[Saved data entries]
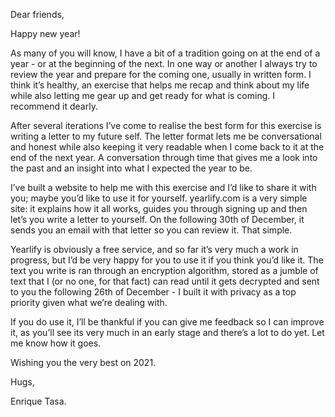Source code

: Dear friends,

Happy new year!

As many of you will know, I have a bit of a tradition going on at the end of a year - or at the beginning of the next. In one way or another I always try to review the year and prepare for the coming one, usually in written form. I think it’s healthy, an exercise that helps me recap and think about my life while also letting me gear up and get ready for what is coming. I recommend it dearly.

After several iterations I’ve come to realise the best form for this exercise is writing a letter to my future self. The letter format lets me be conversational and honest while also keeping it very readable when I come back to it at the end of the next year. A conversation through time that gives me a look into the past and an insight into what I expected the year to be.

I’ve built a website to help me with this exercise and I’d like to share it with you; maybe you’d like to use it for yourself. yearlify.com is a very simple site: it explains how it all works, guides you through signing up and then let’s you write a letter to yourself. On the following 30th of December, it sends you an email with that letter so you can review it. That simple. 

Yearlify is obviously a free service, and so far it’s very much a work in progress, but I’d be very happy for you to use it if you think you’d like it. The text you write is ran through an encryption algorithm, stored as a jumble of text that I (or no one, for that fact) can read until it gets decrypted and sent to you the following 26th of December - I built it with privacy as a top priority given what we’re dealing with.

If you do use it, I’ll be thankful if you can give me feedback so I can improve it, as you’ll see its very much in an early stage and there’s a lot to do yet. Let me know how it goes.

Wishing you the very best on 2021.

Hugs,

Enrique Tasa.
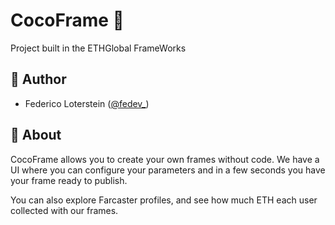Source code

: #   CocoFrame 🥥
Project built in the ETHGlobal FrameWorks

## 👤 Author
- Federico Loterstein ([@fedev_](https://twitter.com/fedev_))

## 🌈 About

CocoFrame allows you to create your own frames without code. We have a UI where you can configure your parameters and in a few seconds you have your frame ready to publish.

You can also explore Farcaster profiles, and see how much ETH each user collected with our frames.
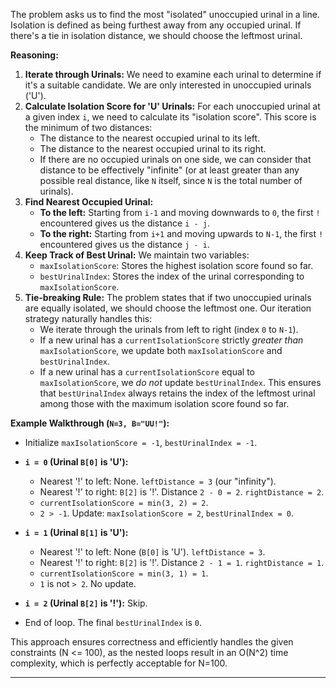 The problem asks us to find the most "isolated" unoccupied urinal in a line. Isolation is defined as being furthest away from any occupied urinal. If there's a tie in isolation distance, we should choose the leftmost urinal.

**Reasoning:**

1.  **Iterate through Urinals:** We need to examine each urinal to determine if it's a suitable candidate. We are only interested in unoccupied urinals ('U').
2.  **Calculate Isolation Score for 'U' Urinals:** For each unoccupied urinal at a given index `i`, we need to calculate its "isolation score". This score is the minimum of two distances:
    *   The distance to the nearest occupied urinal to its left.
    *   The distance to the nearest occupied urinal to its right.
    *   If there are no occupied urinals on one side, we can consider that distance to be effectively "infinite" (or at least greater than any possible real distance, like `N` itself, since `N` is the total number of urinals).
3.  **Find Nearest Occupied Urinal:**
    *   **To the left:** Starting from `i-1` and moving downwards to `0`, the first `!` encountered gives us the distance `i - j`.
    *   **To the right:** Starting from `i+1` and moving upwards to `N-1`, the first `!` encountered gives us the distance `j - i`.
4.  **Keep Track of Best Urinal:** We maintain two variables:
    *   `maxIsolationScore`: Stores the highest isolation score found so far.
    *   `bestUrinalIndex`: Stores the index of the urinal corresponding to `maxIsolationScore`.
5.  **Tie-breaking Rule:** The problem states that if two unoccupied urinals are equally isolated, we should choose the leftmost one. Our iteration strategy naturally handles this:
    *   We iterate through the urinals from left to right (index `0` to `N-1`).
    *   If a new urinal has a `currentIsolationScore` strictly *greater than* `maxIsolationScore`, we update both `maxIsolationScore` and `bestUrinalIndex`.
    *   If a new urinal has a `currentIsolationScore` equal to `maxIsolationScore`, we *do not* update `bestUrinalIndex`. This ensures that `bestUrinalIndex` always retains the index of the leftmost urinal among those with the maximum isolation score found so far.

**Example Walkthrough (`N=3, B="UU!"`):**

*   Initialize `maxIsolationScore = -1`, `bestUrinalIndex = -1`.

*   **`i = 0` (Urinal `B[0]` is 'U'):**
    *   Nearest '!' to left: None. `leftDistance = 3` (our "infinity").
    *   Nearest '!' to right: `B[2]` is '!'. Distance `2 - 0 = 2`. `rightDistance = 2`.
    *   `currentIsolationScore = min(3, 2) = 2`.
    *   `2 > -1`. Update: `maxIsolationScore = 2`, `bestUrinalIndex = 0`.

*   **`i = 1` (Urinal `B[1]` is 'U'):**
    *   Nearest '!' to left: None (`B[0]` is 'U'). `leftDistance = 3`.
    *   Nearest '!' to right: `B[2]` is '!'. Distance `2 - 1 = 1`. `rightDistance = 1`.
    *   `currentIsolationScore = min(3, 1) = 1`.
    *   `1` is not `> 2`. No update.

*   **`i = 2` (Urinal `B[2]` is '!'):** Skip.

*   End of loop. The final `bestUrinalIndex` is `0`.

This approach ensures correctness and efficiently handles the given constraints (N <= 100), as the nested loops result in an O(N^2) time complexity, which is perfectly acceptable for N=100.

---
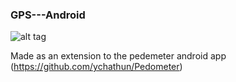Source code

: ### GPS---Android

![alt tag](https://github.com/ychathun/GPS---Android/blob/master/res/drawable-hdpi/gps.png)

Made as an extension to the pedemeter android app (https://github.com/ychathun/Pedometer)
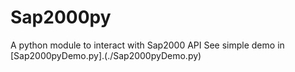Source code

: # Sap2000py
A python module to interact with Sap2000 API
See simple demo in [Sap2000pyDemo.py].(./Sap2000pyDemo.py)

[Exercise prompt] Which lines above contain the word "greater"? Copy each one.

[Task solution]
    *   If there are no occupied urinals on one side, we can consider that distance to be effectively "infinite" (or at least greater than any possible real distance, like `N` itself, since `N` is the total number of urinals).
    *   If a new urinal has a `currentIsolationScore` strictly *greater than* `maxIsolationScore`, we update both `maxIsolationScore` and `bestUrinalIndex`.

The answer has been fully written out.